→ **Data for review**
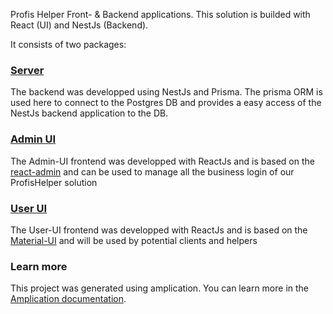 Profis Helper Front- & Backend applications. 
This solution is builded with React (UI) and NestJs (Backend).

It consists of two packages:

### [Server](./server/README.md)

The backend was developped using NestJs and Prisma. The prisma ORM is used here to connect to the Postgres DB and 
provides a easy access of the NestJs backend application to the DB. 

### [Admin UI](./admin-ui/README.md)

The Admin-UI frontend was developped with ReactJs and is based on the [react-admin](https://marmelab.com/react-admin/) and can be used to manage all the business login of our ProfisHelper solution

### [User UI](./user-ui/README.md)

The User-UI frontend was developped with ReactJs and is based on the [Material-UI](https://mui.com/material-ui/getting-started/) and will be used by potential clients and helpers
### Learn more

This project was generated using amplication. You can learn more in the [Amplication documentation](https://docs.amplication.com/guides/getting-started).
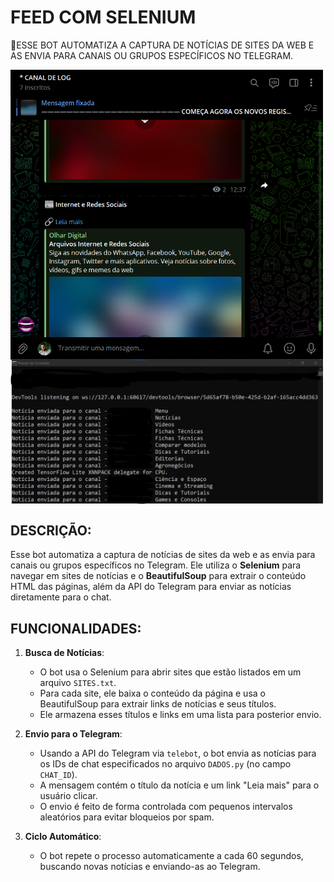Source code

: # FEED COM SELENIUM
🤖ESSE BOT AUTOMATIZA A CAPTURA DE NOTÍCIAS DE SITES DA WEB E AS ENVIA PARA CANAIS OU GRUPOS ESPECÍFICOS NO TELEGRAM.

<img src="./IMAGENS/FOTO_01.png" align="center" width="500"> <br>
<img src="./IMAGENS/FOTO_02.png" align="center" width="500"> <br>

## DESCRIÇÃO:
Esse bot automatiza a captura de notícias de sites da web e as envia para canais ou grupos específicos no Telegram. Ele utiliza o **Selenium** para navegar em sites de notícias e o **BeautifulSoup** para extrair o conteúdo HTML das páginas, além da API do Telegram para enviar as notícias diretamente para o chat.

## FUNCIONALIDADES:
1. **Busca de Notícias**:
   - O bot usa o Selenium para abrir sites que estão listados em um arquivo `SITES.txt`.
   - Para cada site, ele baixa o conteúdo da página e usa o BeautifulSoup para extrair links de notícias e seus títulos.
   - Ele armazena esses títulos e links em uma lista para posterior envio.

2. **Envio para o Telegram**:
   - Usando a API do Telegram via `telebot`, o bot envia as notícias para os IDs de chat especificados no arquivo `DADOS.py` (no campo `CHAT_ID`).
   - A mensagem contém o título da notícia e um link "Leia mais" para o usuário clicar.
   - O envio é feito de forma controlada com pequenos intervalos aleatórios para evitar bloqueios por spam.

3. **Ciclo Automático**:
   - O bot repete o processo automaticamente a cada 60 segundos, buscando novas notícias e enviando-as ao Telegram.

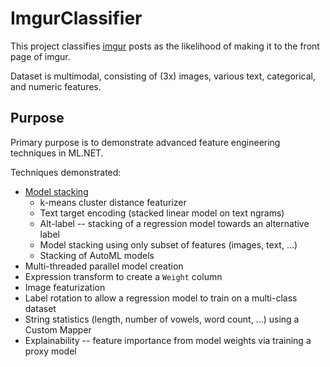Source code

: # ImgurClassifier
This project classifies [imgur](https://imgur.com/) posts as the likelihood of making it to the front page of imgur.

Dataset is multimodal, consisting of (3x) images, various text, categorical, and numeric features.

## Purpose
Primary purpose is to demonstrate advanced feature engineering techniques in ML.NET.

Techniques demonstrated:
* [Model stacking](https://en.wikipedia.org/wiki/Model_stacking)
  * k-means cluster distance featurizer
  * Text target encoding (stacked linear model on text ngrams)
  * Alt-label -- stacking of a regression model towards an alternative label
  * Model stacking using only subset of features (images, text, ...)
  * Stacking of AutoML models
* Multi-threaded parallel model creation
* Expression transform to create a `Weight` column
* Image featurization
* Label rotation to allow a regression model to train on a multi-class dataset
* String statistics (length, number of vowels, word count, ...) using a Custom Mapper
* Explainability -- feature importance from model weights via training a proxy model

→ **Directions**
Leaving the pictures out, copy exactly the lines from the line that contains "- O bot repete" to the last line of the data, both ends included.

→ **Answer to this problem**
   - O bot repete o processo automaticamente a cada 60 segundos, buscando novas notícias e enviando-as ao Telegram.

Source code

: # ImgurClassifier
This project classifies [imgur](https://imgur.com/) posts as the likelihood of making it to the front page of imgur.

Dataset is multimodal, consisting of (3x) images, various text, categorical, and numeric features.

## Purpose
Primary purpose is to demonstrate advanced feature engineering techniques in ML.NET.

Techniques demonstrated:
* [Model stacking](https://en.wikipedia.org/wiki/Model_stacking)
  * k-means cluster distance featurizer
  * Text target encoding (stacked linear model on text ngrams)
  * Alt-label -- stacking of a regression model towards an alternative label
  * Model stacking using only subset of features (images, text, ...)
  * Stacking of AutoML models
* Multi-threaded parallel model creation
* Expression transform to create a `Weight` column
* Image featurization
* Label rotation to allow a regression model to train on a multi-class dataset
* String statistics (length, number of vowels, word count, ...) using a Custom Mapper
* Explainability -- feature importance from model weights via training a proxy model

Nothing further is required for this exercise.